> **Stored data entries**
────────────────────
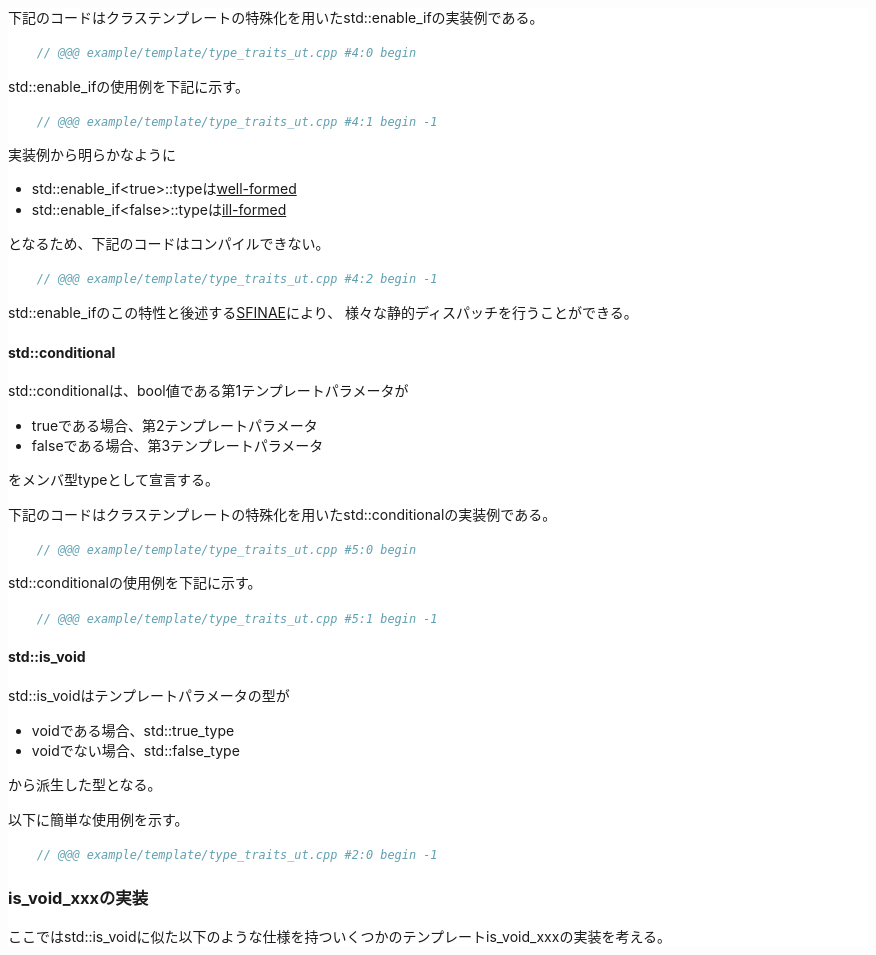 下記のコードはクラステンプレートの特殊化を用いたstd::enable_ifの実装例である。

```cpp
    // @@@ example/template/type_traits_ut.cpp #4:0 begin
```

std::enable_ifの使用例を下記に示す。

```cpp
    // @@@ example/template/type_traits_ut.cpp #4:1 begin -1
```

実装例から明らかなように

* std::enable_if\<true>::typeは[well-formed](---)
* std::enable_if\<false>::typeは[ill-formed](---)

となるため、下記のコードはコンパイルできない。

```cpp
    // @@@ example/template/type_traits_ut.cpp #4:2 begin -1
```

std::enable_ifのこの特性と後述する[SFINAE](---)により、
様々な静的ディスパッチを行うことができる。


#### std::conditional

std::conditionalは、bool値である第1テンプレートパラメータが

* trueである場合、第2テンプレートパラメータ
* falseである場合、第3テンプレートパラメータ

をメンバ型typeとして宣言する。

下記のコードはクラステンプレートの特殊化を用いたstd::conditionalの実装例である。

```cpp
    // @@@ example/template/type_traits_ut.cpp #5:0 begin
```

std::conditionalの使用例を下記に示す。

```cpp
    // @@@ example/template/type_traits_ut.cpp #5:1 begin -1
```

#### std::is_void
std::is_voidはテンプレートパラメータの型が

* voidである場合、std::true_type
* voidでない場合、std::false_type

から派生した型となる。

以下に簡単な使用例を示す。

```cpp
    // @@@ example/template/type_traits_ut.cpp #2:0 begin -1
```

### is_void_xxxの実装
ここではstd::is_voidに似た以下のような仕様を持ついくつかのテンプレートis_void_xxxの実装を考える。

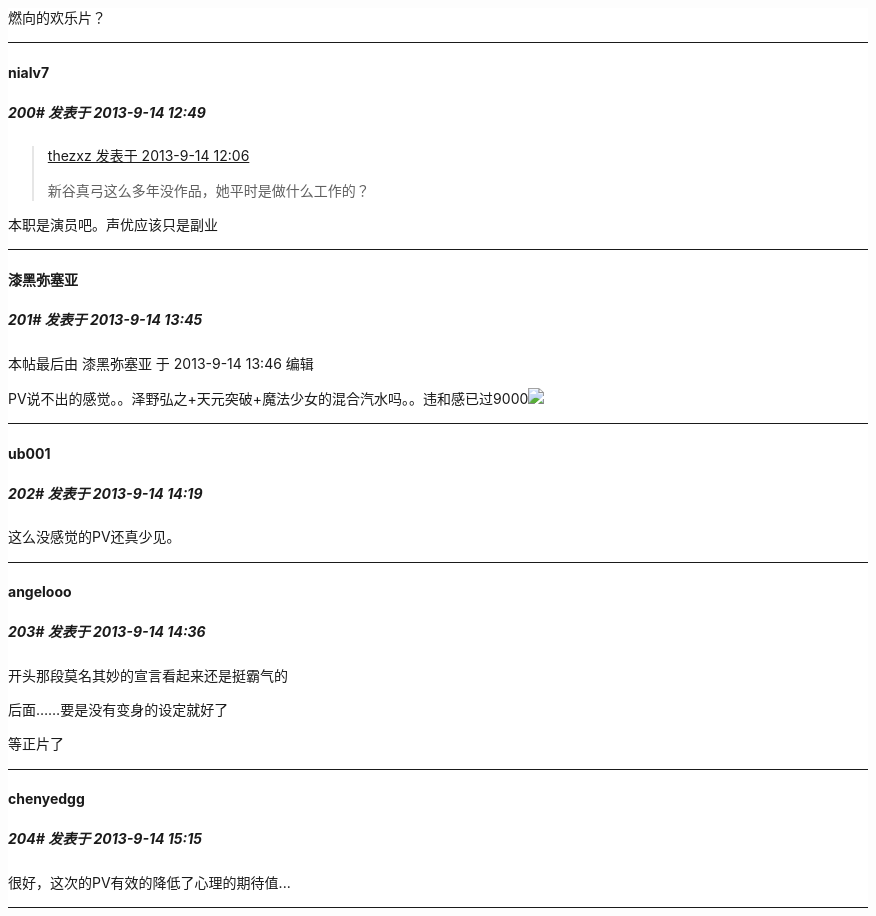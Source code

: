 
燃向的欢乐片？


-----

####  nialv7  
##### 200#       发表于 2013-9-14 12:49


<blockquote><a href="httphttps://bbs.saraba1st.com/2b/forum.php?mod=redirect&amp;goto=findpost&amp;pid=23031092&amp;ptid=915948" target="_blank">thezxz 发表于 2013-9-14 12:06</a>

新谷真弓这么多年没作品，她平时是做什么工作的？</blockquote>
本职是演员吧。声优应该只是副业


-----

####  漆黑弥塞亚  
##### 201#       发表于 2013-9-14 13:45


 本帖最后由 漆黑弥塞亚 于 2013-9-14 13:46 编辑 

PV说不出的感觉。。泽野弘之+天元突破+魔法少女的混合汽水吗。。违和感已过9000<img src="https://static.saraba1st.com/image/smiley/nq/004.gif" referrerpolicy="no-referrer">


-----

####  ub001  
##### 202#       发表于 2013-9-14 14:19


这么没感觉的PV还真少见。


-----

####  angelooo  
##### 203#       发表于 2013-9-14 14:36


开头那段莫名其妙的宣言看起来还是挺霸气的

后面……要是没有变身的设定就好了

等正片了


-----

####  chenyedgg  
##### 204#       发表于 2013-9-14 15:15


很好，这次的PV有效的降低了心理的期待值...


-----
────────────────────
> **PROBLEM REQUIREMENTS**
Look through the entries above. Copy each line in which the string "begin" occurs.

> **EXPECTED ANSWER**
    // @@@ example/template/type_traits_ut.cpp #4:0 begin
    // @@@ example/template/type_traits_ut.cpp #4:1 begin -1
    // @@@ example/template/type_traits_ut.cpp #4:2 begin -1
    // @@@ example/template/type_traits_ut.cpp #5:0 begin
    // @@@ example/template/type_traits_ut.cpp #5:1 begin -1
    // @@@ example/template/type_traits_ut.cpp #2:0 begin -1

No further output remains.